International Cricket Council has come out with its Anti-Doping Code to be effective from August 1 with modified "whereabouts" requirements after prolonged negotiations mainly due to BCCI's objection to the original clause stipulated by the WADA.
ICC said in a statement that it has concluded "whereabouts" rules to support out-of-competition testing with all the member cricket boards agreeing to them.
The rules establish a two-tier approach to whereabouts filing with players who would be tested falling under two main pools: the International Registered Testing Pool (IRTP) and the National Player Pool (NPP).
Players who are known offenders or who may be of higher risk will be in IRTP. Players in NPP, which will comprise 88 internationals (11 from each of top-eight ODI teams according to ICC rankings), will need to submit "cricket whereabouts information" rather than that of their personal whereabouts.

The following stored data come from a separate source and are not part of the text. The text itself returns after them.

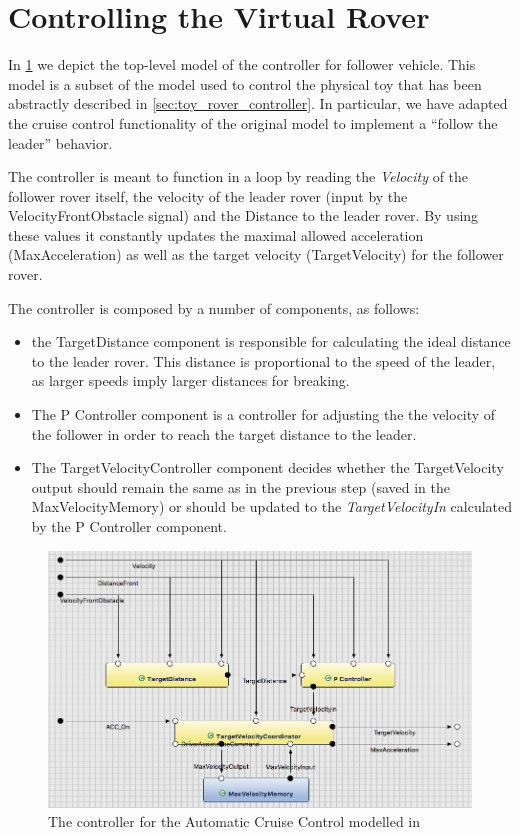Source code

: \section{Controlling the Virtual Rover}

In \fig\ref{fig:acc_model} we depict the top-level model of the controller for
follower vehicle. This model is a subset of the model used to control the
physical toy that has been abstractly described in
\sect\ref{sec:toy_rover_controller}. In particular, we have adapted the cruise
control functionality of the original model to implement a ``follow the leader''
behavior.

The controller is meant to function in a loop by reading the
\emph{Velocity} of the follower rover itself, the velocity of the leader rover
(input by the \textsf{VelocityFrontObstacle} signal) and the \textsf{Distance} to
the leader rover. By using these values it constantly updates the maximal
allowed acceleration (\textsf{MaxAcceleration}) as well as
the target velocity (\textsf{TargetVelocity}) for the follower rover.

The controller is composed by a number of \af components, as follows:
\begin{itemize}
  \item the \textsf{TargetDistance} component is responsible for calculating the
  ideal distance to the leader rover. This distance is proportional to the speed of
the leader, as larger speeds imply larger distances for breaking. 
  \item The \textsf{P Controller} component is a \pid controller for adjusting
  the the velocity of the follower in order to reach the target distance to the
leader.
\item The \textsf{TargetVelocityController} component decides whether the
\textsf{TargetVelocity} output should remain the same as in the previous step
(saved in the \textsf{MaxVelocityMemory}) or should be updated to the
\emph{TargetVelocityIn} calculated by the \textsf{P Controller} component.
\end{itemize}

\begin{figure}[!h]
\centering
\includegraphics[width=1\textwidth]{images/ACC_controller_model.png}
\caption{The controller for the Automatic Cruise Control modelled in \af}
\label{fig:acc_model}
\end{figure}

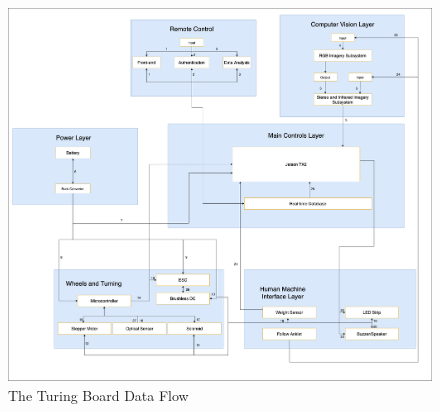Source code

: 
\begin{figure}[h!]
	\centering
 	\includegraphics[width=\textwidth]{images/data_flow}
 \caption{The Turing Board Data Flow}
\end{figure}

The majority of the players will be in the NPP, where they would be tested exclusively when they are in a team environment -- like when they are playing, on a tour, at a training camp or travelling with the team. Instead of the player doing it individually, the team management will file the whereabouts information for the player.
The "whereabouts" clause under the WADA required 11 players to be nominated to the international testing pool to reveal to an ICC-nominated officer before every quarter details of their whereabouts for an hour every day for three months to facilitate out-of-competition testing.
Top Indian players, including Sachin Tendulkar, had raised fears concerning their personal security. The Indian board supported its players and raised objection to the clause, citing it went against the country's constitution.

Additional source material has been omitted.